Language and communication
 Hermeneutics is the study of the process by which individuals come to understand the meaning of a text. As I said earlier a text can be anything that contains a message that can be read – it can be a document, but it could be an image, an outfit, or even a myth, or social custom.  Hermenueticists claim that there is no objective reality, only what we interpret. It follows from that any text must be informed by those interpretations, so we need to continually examine and re-examine the text in the light of its parts, and vice versa to get a true understanding of the author’s interpretations.  Semiotics is the study of signs, and it differs from hermeneutics in that researchers in this tradition argue that the message doesn’t exist until the sign is created.  They do share the view that anything is a sign, but they argue that signs are reflective of particular social realities. Language, musical notes, mathematical symbols, and yes, street signs are all objects of semiotic study. A semioticist would be interested not only in what the sign says but how it is written.

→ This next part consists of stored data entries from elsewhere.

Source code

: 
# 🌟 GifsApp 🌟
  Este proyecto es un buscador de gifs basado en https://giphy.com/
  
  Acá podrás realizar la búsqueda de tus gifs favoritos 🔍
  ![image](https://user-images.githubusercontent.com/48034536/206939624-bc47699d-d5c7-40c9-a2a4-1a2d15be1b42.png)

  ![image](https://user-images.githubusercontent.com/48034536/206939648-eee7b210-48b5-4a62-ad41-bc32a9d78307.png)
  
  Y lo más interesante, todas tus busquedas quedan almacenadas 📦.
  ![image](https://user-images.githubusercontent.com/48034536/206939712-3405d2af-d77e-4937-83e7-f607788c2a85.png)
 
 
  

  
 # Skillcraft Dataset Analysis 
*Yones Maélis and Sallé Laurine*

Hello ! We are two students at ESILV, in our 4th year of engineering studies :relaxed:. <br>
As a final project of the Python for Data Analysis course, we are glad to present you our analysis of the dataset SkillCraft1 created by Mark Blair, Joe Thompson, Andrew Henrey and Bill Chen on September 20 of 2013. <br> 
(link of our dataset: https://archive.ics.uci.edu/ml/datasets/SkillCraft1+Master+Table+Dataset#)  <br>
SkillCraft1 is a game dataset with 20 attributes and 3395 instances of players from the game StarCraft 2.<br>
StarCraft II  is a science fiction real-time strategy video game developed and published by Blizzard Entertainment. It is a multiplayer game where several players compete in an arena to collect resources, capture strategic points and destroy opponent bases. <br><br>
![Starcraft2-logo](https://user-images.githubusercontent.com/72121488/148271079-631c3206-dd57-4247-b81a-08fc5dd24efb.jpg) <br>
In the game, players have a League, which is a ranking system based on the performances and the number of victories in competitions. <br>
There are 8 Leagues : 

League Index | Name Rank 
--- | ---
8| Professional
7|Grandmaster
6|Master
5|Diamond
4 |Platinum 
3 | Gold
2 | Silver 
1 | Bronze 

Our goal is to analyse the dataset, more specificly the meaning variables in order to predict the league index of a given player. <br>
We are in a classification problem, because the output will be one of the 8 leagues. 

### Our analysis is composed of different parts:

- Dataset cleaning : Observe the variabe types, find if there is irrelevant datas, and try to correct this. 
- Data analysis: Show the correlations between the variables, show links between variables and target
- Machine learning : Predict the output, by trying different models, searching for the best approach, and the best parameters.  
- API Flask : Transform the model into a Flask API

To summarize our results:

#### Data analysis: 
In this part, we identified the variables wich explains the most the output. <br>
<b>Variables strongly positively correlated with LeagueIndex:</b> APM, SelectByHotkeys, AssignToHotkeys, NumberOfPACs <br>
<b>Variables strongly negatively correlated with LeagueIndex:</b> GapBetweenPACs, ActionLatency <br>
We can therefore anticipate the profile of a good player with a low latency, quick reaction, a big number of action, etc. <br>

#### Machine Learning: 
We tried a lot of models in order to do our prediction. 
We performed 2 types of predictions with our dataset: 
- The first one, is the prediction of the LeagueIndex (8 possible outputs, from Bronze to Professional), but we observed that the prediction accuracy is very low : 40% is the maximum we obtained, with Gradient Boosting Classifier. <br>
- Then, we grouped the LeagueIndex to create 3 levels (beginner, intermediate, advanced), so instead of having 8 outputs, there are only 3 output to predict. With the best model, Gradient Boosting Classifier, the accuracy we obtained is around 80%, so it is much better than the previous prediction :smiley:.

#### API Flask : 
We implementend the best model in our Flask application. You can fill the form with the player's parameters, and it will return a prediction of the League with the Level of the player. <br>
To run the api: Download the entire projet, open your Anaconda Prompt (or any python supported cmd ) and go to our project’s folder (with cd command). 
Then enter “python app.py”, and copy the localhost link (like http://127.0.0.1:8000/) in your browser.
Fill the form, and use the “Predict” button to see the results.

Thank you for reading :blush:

Finally structuralism focuses on the systemic properties of phenomena – that is what is essential about some feature of the social world, and each feature can only be understood by examining its relationship to other features of the same system. Consider a textbook for example. It will have chapters, page numbers, an index, and will follow certain typographical conventions.  (indented text in italics would have no meaning on its own, but in an academic text it would almost certainly indicate a direct quotation)
Summary of part 1
Research  traditions are not paradigms and they’re not methods. They’re important in qualitative research partly because it is so varied. We couldn’t possibly cover all the different research traditions in 3 hours, and we certainly couldn’t cover all the methods. However, there is one research method  (not a methodology, note) that can site quite happily in any or all of these traditions, and it is a method that is very popular with students. That is the case study.  Now, you can make a convincing argument that all research deals with cases. Every experiment, every response to a survey is a case, but when we talk about case study research we generally mean the detailed examination of one or more instances of a phenomenon.  Which also raises one of the most profound problems for qualitative research:- If you accept that there is an objective reality external to our senses, then qualitative research has little to say about it. Put simply how can you make any claim to knowledge based on a handful of, or just one case study!
Case study
 Well, you can find one answer to that in the way you design your case study. As with any method, your research problem will play a very significant role in your choice of method.  What do you want to know about a topic? Is there some particular instance of that topic that that will tell you something about it. Is it a very good example? Is it a very bad example? Is it just a typical example with nothing special to recommend it? These are the kind of decisions that will inform your sampling strategy. While sampling tends to be associated with quantitative research, it is equally important in qualitative research, since you’re basing your claim to knowledge on that case. So either the case tells you something about the wider phenomenon, or you’re simply claiming that your knowledge is limited to that case (Which is by no means an invalid move for a researcher).  It’s particularly important if you’re trying to prove or disprove a proposition. (Logically disproving a proposition is the only valid scientific move since we can never say with absolute certainty what will happen next. Karl Popper famously posited that the proposition “all swans are white” would be fatally undermined by the appearonce of a black swan . For the same reason I can’t make negative claims (No swans are black). You can argue around this – for example  that the black long necked bird swimming in the pond outside the window is not in fact a swan, but you’re already on thin ice. You would have to say that being white was an essential property of being a swan).  But most research is trying to be more positive than that.  Many case studies are evaluative – that is they look at an instance of a programme or intervention and can show that x works in situation y.  Some other important things to consider with a case study are your own professional background and experience– in that sense a lot of case study researchers have a great deal in common with ethnographers, because it’s acknowledged that their presence in the case can have a significant influence.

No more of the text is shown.